— Toi aussi, tu dois être contente, au fond, avoue-le.
— Contente de quoi ?
— De m’avoir retrouvée.
— Tu crois ?
— Dis-le, même si ce n’est pas vrai.
— Qu’est-ce que je dois dire ?
— Dis : « Je suis contente. »
— Je suis contente.
— Moi aussi.
— Moi aussi.
— Nous sommes contentes.
— Nous sommes contentes.
— …
— Qu’est-ce qu’on fait, maintenant qu’on est contentes ?
— On attend la fin du patriarcat.
— C’est vrai.
— J’aime beaucoup ta robe.
— J’aime beaucoup la tienne aussi.
— Je me sens libérée. Libre, de toute contrainte.
— Tu n’as pas froid ?
— Non.
— …
— Si. J’ai un peu froid. Tu n’as pas faim ?

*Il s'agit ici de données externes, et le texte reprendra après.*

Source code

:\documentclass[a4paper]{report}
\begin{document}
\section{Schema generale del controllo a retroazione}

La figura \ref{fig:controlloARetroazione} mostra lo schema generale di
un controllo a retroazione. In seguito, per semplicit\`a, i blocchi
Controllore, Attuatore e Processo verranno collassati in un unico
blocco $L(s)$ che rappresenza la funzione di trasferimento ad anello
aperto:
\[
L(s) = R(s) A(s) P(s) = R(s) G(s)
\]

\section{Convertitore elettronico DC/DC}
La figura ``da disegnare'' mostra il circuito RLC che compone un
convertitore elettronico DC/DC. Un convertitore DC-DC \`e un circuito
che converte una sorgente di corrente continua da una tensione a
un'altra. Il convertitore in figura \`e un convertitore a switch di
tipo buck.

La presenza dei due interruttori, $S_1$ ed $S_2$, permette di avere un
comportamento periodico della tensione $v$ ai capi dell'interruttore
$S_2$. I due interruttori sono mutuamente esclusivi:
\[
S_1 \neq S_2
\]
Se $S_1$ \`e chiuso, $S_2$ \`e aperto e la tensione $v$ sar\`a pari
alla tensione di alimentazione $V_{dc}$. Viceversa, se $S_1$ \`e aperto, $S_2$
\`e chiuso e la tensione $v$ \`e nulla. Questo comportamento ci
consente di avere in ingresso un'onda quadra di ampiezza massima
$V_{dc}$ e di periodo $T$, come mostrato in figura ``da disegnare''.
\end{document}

— Si. Non. Je ne crois pas.
— Tu te sens libre n’est-ce pas ?
— D’avoir faim ?
— D’avoir cette robe. De la porter.
— Oh oui ! Je me sens libre.
— En es-tu sûre ? Je veux dire, vraiment.
— Je… Je ne sais pas.
— Es-tu sûre ? Dis-le moi !
— Je suis sûre.
— Tu ne portes pas cette robe pour te conformer aux attentes des hommes ?
— Non.
— Tu ne te conformes pas au regard masculin ?
— Pas du tout ! Je… Je…
— Je quoi ? Pourquoi as-tu mis cette robe ? Pourquoi ? À moi tu peux bien l’avouer.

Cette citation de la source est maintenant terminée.